Differences from Mercurial
While Sapling began 10 years ago as a variant of Mercurial, it has evolved into its own source control system and has many incompatible differences with Mercurial.
The list of differences below is not comprehensive, nor is it meant to be a competitive comparison of Mercurial and Sapling. It just highlights some interesting differences for curious people who are already familiar with Mercurial. Many of the differences from Git also apply to Mercurial and that list should be referred to as well. Sapling has substantial scaling, implementation, and format differences as well that are not covered here.
Sapling has different default behavior and options for many commands.
Sapling removes or changes the behavior of a number of Mercurial commands in order to make the behavior more consistent with modern expectations. For instance, in Sapling ‘sl log’ by default shows the history from your current commit. In Mercurial
hg log shows the history of the entire repository at once.
Features that are off by default in Mercurial, like rebase, are enabled by default in Sapling.
Sapling has no “named branches”.
In Mercurial, a user may create bookmarks or branches.
In Sapling, there are only bookmarks. “Named Branches” in the Mercurial sense do not exist.
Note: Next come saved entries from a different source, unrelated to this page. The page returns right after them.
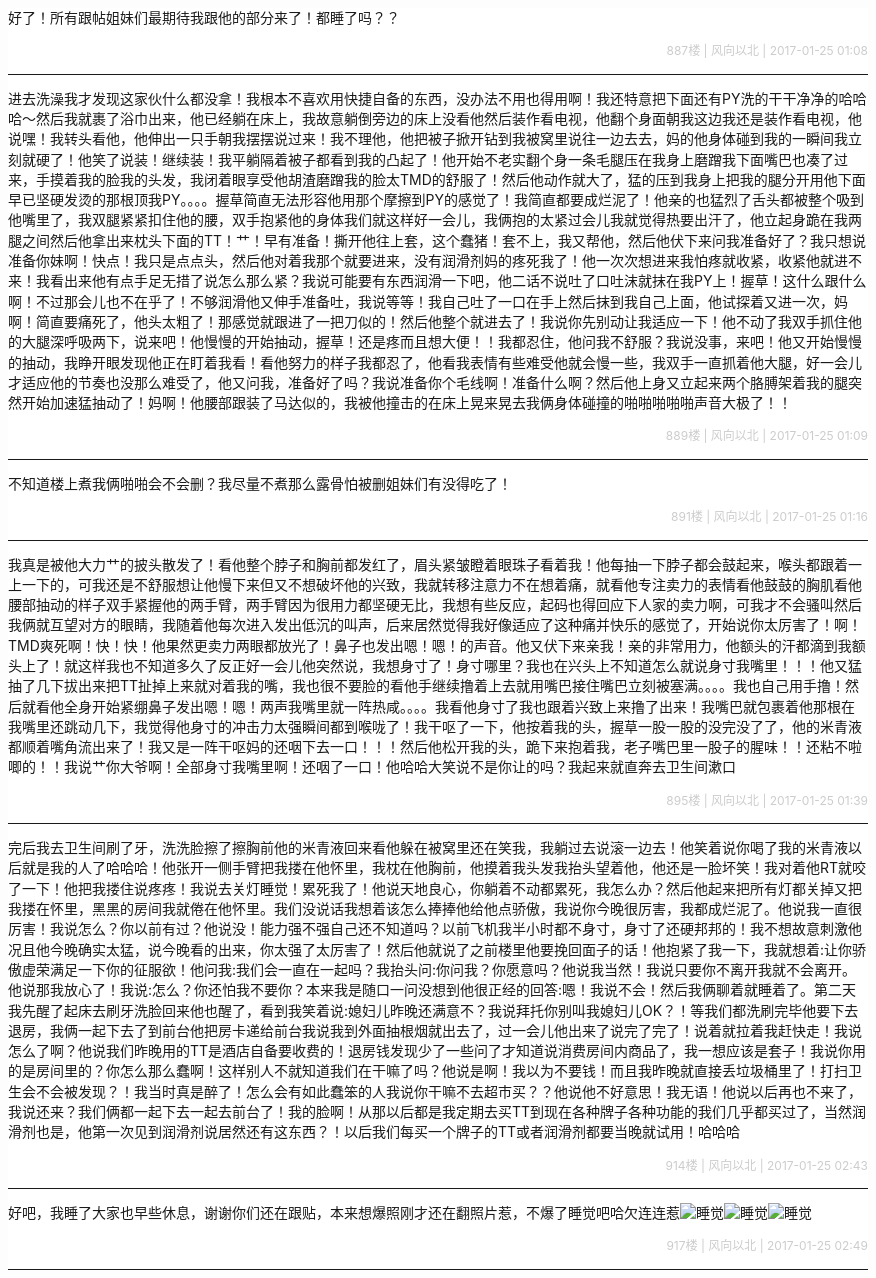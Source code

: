 好了！所有跟帖姐妹们最期待我跟他的部分来了！都睡了吗？？
<div align="right" style="font-size:12px;color:#CCC;">            887楼 | 风向以北 | 2017-01-25 01:08</div>
<hr />

进去洗澡我才发现这家伙什么都没拿！我根本不喜欢用快捷自备的东西，没办法不用也得用啊！我还特意把下面还有PY洗的干干净净的哈哈哈～然后我就裹了浴巾出来，他已经躺在床上，我故意躺倒旁边的床上没看他然后装作看电视，他翻个身面朝我这边我还是装作看电视，他说嘿！我转头看他，他伸出一只手朝我摆摆说过来！我不理他，他把被子掀开钻到我被窝里说往一边去去，妈的他身体碰到我的一瞬间我立刻就硬了！他笑了说装！继续装！我平躺隔着被子都看到我的凸起了！他开始不老实翻个身一条毛腿压在我身上磨蹭我下面嘴巴也凑了过来，手摸着我的脸我的头发，我闭着眼享受他胡渣磨蹭我的脸太TMD的舒服了！然后他动作就大了，猛的压到我身上把我的腿分开用他下面早已坚硬发烫的那根顶我PY。。。。握草简直无法形容他用那个摩擦到PY的感觉了！我简直都要成烂泥了！他亲的也猛烈了舌头都被整个吸到他嘴里了，我双腿紧紧扣住他的腰，双手抱紧他的身体我们就这样好一会儿，我俩抱的太紧过会儿我就觉得热要出汗了，他立起身跪在我两腿之间然后他拿出来枕头下面的TT！艹！早有准备！撕开他往上套，这个蠢猪！套不上，我又帮他，然后他伏下来问我准备好了？我只想说准备你妹啊！快点！我只是点点头，然后他对着我那个就要进来，没有润滑剂妈的疼死我了！他一次次想进来我怕疼就收紧，收紧他就进不来！我看出来他有点手足无措了说怎么那么紧？我说可能要有东西润滑一下吧，他二话不说吐了口吐沫就抹在我PY上！握草！这什么跟什么啊！不过那会儿也不在乎了！不够润滑他又伸手准备吐，我说等等！我自己吐了一口在手上然后抹到我自己上面，他试探着又进一次，妈啊！简直要痛死了，他头太粗了！那感觉就跟进了一把刀似的！然后他整个就进去了！我说你先别动让我适应一下！他不动了我双手抓住他的大腿深呼吸两下，说来吧！他慢慢的开始抽动，握草！还是疼而且想大便！！我都忍住，他问我不舒服？我说没事，来吧！他又开始慢慢的抽动，我睁开眼发现他正在盯着我看！看他努力的样子我都忍了，他看我表情有些难受他就会慢一些，我双手一直抓着他大腿，好一会儿才适应他的节奏也没那么难受了，他又问我，准备好了吗？我说准备你个毛线啊！准备什么啊？然后他上身又立起来两个胳膊架着我的腿突然开始加速猛抽动了！妈啊！他腰部跟装了马达似的，我被他撞击的在床上晃来晃去我俩身体碰撞的啪啪啪啪啪声音大极了！！
<div align="right" style="font-size:12px;color:#CCC;">            889楼 | 风向以北 | 2017-01-25 01:09</div>
<hr />

不知道楼上煮我俩啪啪会不会删？我尽量不煮那么露骨怕被删姐妹们有没得吃了！
<div align="right" style="font-size:12px;color:#CCC;">            891楼 | 风向以北 | 2017-01-25 01:16</div>
<hr />

我真是被他大力艹的披头散发了！看他整个脖子和胸前都发红了，眉头紧皱瞪着眼珠子看着我！他每抽一下脖子都会鼓起来，喉头都跟着一上一下的，可我还是不舒服想让他慢下来但又不想破坏他的兴致，我就转移注意力不在想着痛，就看他专注卖力的表情看他鼓鼓的胸肌看他腰部抽动的样子双手紧握他的两手臂，两手臂因为很用力都坚硬无比，我想有些反应，起码也得回应下人家的卖力啊，可我才不会骚叫然后我俩就互望对方的眼睛，我随着他每次进入发出低沉的叫声，后来居然觉得我好像适应了这种痛并快乐的感觉了，开始说你太厉害了！啊！TMD爽死啊！快！快！他果然更卖力两眼都放光了！鼻子也发出嗯！嗯！的声音。他又伏下来亲我！亲的非常用力，他额头的汗都滴到我额头上了！就这样我也不知道多久了反正好一会儿他突然说，我想身寸了！身寸哪里？我也在兴头上不知道怎么就说身寸我嘴里！！！他又猛抽了几下拔出来把TT扯掉上来就对着我的嘴，我也很不要脸的看他手继续撸着上去就用嘴巴接住嘴巴立刻被塞满。。。。我也自己用手撸！然后就看他全身开始紧绷鼻子发出嗯！嗯！两声我嘴里就一阵热咸。。。。我看他身寸了我也跟着兴致上来撸了出来！我嘴巴就包裹着他那根在我嘴里还跳动几下，我觉得他身寸的冲击力太强瞬间都到喉咙了！我干呕了一下，他按着我的头，握草一股一股的没完没了了，他的米青液都顺着嘴角流出来了！我又是一阵干呕妈的还咽下去一口！！！然后他松开我的头，跪下来抱着我，老子嘴巴里一股子的腥味！！还粘不啦唧的！！我说艹你大爷啊！全部身寸我嘴里啊！还咽了一口！他哈哈大笑说不是你让的吗？我起来就直奔去卫生间漱口
<div align="right" style="font-size:12px;color:#CCC;">            895楼 | 风向以北 | 2017-01-25 01:39</div>
<hr />

完后我去卫生间刷了牙，洗洗脸擦了擦胸前他的米青液回来看他躲在被窝里还在笑我，我躺过去说滚一边去！他笑着说你喝了我的米青液以后就是我的人了哈哈哈！他张开一侧手臂把我搂在他怀里，我枕在他胸前，他摸着我头发我抬头望着他，他还是一脸坏笑！我对着他RT就咬了一下！他把我搂住说疼疼！我说去关灯睡觉！累死我了！他说天地良心，你躺着不动都累死，我怎么办？然后他起来把所有灯都关掉又把我搂在怀里，黑黑的房间我就倦在他怀里。我们没说话我想着该怎么捧捧他给他点骄傲，我说你今晚很厉害，我都成烂泥了。他说我一直很厉害！我说怎么？你以前有过？他说没！能力强不强自己还不知道吗？以前飞机我半小时都不身寸，身寸了还硬邦邦的！我不想故意刺激他况且他今晚确实太猛，说今晚看的出来，你太强了太厉害了！然后他就说了之前楼里他要挽回面子的话！他抱紧了我一下，我就想着:让你骄傲虚荣满足一下你的征服欲！他问我:我们会一直在一起吗？我抬头问:你问我？你愿意吗？他说我当然！我说只要你不离开我就不会离开。他说那我放心了！我说:怎么？你还怕我不要你？本来我是随口一问没想到他很正经的回答:嗯！我说不会！然后我俩聊着就睡着了。第二天我先醒了起床去刷牙洗脸回来他也醒了，看到我笑着说:媳妇儿昨晚还满意不？我说拜托你别叫我媳妇儿OK？！等我们都洗刷完毕他要下去退房，我俩一起下去了到前台他把房卡递给前台我说我到外面抽根烟就出去了，过一会儿他出来了说完了完了！说着就拉着我赶快走！我说怎么了啊？他说我们昨晚用的TT是酒店自备要收费的！退房钱发现少了一些问了才知道说消费房间内商品了，我一想应该是套子！我说你用的是房间里的？你怎么那么蠢啊！这样别人不就知道我们在干嘛了吗？他说是啊！我以为不要钱！而且我昨晚就直接丢垃圾桶里了！打扫卫生会不会被发现？！我当时真是醉了！怎么会有如此蠢笨的人我说你干嘛不去超市买？？他说他不好意思！我无语！他说以后再也不来了，我说还来？我们俩都一起下去一起去前台了！我的脸啊！从那以后都是我定期去买TT到现在各种牌子各种功能的我们几乎都买过了，当然润滑剂也是，他第一次见到润滑剂说居然还有这东西？！以后我们每买一个牌子的TT或者润滑剂都要当晚就试用！哈哈哈
<div align="right" style="font-size:12px;color:#CCC;">            914楼 | 风向以北 | 2017-01-25 02:43</div>
<hr />

好吧，我睡了大家也早些休息，谢谢你们还在跟贴，本来想爆照刚才还在翻照片惹，不爆了睡觉吧哈欠连连惹<img src="images/image_emoticon29.png" alt="睡觉" title="睡觉" /><img src="images/image_emoticon29.png" alt="睡觉" title="睡觉" /><img src="images/image_emoticon29.png" alt="睡觉" title="睡觉" />
<div align="right" style="font-size:12px;color:#CCC;">            917楼 | 风向以北 | 2017-01-25 02:49</div>
<hr />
Sapling has remote bookmarks.
In Mercurial, there are only local bookmarks which are synchronized with the server during push and pull.
In Sapling, there are local bookmarks which only ever exist locally, and there are remote bookmarks, such as remote/main, which are immutable local representations of the location of the server bookmark at the time of the last
Sapling allows hiding/unhiding commits.
In Mercurial, to remove a commit you must either strip the commit entirely, or use an extension like “Evolve” to semi-permanently prune the commit.
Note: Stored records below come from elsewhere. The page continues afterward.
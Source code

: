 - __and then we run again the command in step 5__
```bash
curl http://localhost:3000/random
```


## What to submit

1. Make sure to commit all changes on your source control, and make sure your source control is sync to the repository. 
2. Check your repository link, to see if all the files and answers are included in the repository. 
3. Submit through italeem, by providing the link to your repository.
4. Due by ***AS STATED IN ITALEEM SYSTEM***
In Sapling, commits are never removed/stripped from your repository and can easily be hidden/unhidden at will.
Sapling makes editing commits a first-class operation.
The original Mercurial design avoided editing commits. While later extensions added some ability to edit commits (rebase, amend, strip, etc), it can still feel like a second-class feature.
Sapling treats editing commits as a first-class concept and provides a variety of commands for manipulating commits and recovering from manipulation mistakes.
Similarities to Mercurial
Sapling supports the same revset and template features as Mercurial.
Revsets and templates largely work the same as they do in Mercurial.